WHAT THE EXERCISE ASKS: When a line below holds the string "getName", show that line.

DATA SHOWN:
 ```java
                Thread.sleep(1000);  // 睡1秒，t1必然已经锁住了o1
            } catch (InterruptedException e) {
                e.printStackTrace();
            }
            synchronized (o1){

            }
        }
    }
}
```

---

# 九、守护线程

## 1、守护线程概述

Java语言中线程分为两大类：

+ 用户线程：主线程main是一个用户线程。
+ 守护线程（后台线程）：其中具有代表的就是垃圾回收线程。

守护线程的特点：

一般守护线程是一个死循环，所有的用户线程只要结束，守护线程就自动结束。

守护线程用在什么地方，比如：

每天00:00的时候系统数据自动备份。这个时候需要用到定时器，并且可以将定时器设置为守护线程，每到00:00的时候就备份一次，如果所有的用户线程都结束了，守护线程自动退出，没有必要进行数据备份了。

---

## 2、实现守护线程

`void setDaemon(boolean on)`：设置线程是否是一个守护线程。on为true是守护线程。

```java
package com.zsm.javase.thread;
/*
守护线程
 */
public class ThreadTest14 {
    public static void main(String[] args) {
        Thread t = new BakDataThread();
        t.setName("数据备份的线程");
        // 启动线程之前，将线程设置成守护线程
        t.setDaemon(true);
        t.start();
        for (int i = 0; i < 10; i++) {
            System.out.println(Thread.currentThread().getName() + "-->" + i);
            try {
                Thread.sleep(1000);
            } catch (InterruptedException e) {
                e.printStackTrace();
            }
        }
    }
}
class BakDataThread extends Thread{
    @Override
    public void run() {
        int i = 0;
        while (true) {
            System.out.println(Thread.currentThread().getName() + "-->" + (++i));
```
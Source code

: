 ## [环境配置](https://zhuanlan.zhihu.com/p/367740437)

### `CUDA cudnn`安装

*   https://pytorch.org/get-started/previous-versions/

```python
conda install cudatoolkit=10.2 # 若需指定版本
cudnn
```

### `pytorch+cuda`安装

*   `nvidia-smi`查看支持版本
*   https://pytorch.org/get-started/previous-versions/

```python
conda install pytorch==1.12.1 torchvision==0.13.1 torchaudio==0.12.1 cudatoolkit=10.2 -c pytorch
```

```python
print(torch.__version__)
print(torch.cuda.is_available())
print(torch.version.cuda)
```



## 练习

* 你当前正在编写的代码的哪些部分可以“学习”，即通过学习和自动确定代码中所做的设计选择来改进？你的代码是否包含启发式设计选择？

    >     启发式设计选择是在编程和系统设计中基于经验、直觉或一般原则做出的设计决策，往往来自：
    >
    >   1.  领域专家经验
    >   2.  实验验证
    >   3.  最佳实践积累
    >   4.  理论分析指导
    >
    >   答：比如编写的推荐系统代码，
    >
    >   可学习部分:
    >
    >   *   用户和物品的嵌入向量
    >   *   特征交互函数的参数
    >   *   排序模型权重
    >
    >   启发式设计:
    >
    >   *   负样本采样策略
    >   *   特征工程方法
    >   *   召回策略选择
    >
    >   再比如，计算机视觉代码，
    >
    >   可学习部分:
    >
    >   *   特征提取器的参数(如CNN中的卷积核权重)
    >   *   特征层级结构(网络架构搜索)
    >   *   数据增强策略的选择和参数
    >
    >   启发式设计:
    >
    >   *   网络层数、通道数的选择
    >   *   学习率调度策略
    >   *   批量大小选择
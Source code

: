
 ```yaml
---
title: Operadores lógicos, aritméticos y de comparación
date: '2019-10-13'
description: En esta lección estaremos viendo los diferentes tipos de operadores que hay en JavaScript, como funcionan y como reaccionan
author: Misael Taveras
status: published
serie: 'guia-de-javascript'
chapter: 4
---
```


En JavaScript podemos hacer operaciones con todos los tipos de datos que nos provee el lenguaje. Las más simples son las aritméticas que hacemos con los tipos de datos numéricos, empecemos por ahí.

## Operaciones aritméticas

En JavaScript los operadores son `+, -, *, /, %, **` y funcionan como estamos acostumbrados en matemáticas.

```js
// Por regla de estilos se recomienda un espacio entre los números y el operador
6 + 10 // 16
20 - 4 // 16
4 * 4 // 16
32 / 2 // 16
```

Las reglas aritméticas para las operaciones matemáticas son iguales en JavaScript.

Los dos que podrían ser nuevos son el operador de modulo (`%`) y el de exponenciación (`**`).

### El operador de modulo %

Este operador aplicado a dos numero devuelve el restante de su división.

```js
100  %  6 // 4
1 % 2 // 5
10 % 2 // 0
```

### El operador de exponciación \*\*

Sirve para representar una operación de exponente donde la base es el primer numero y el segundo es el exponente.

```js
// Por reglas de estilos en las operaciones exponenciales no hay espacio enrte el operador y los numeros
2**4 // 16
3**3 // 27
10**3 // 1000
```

RESULT:
            System.out.println(Thread.currentThread().getName() + "-->" + i);
            System.out.println(Thread.currentThread().getName() + "-->" + (++i));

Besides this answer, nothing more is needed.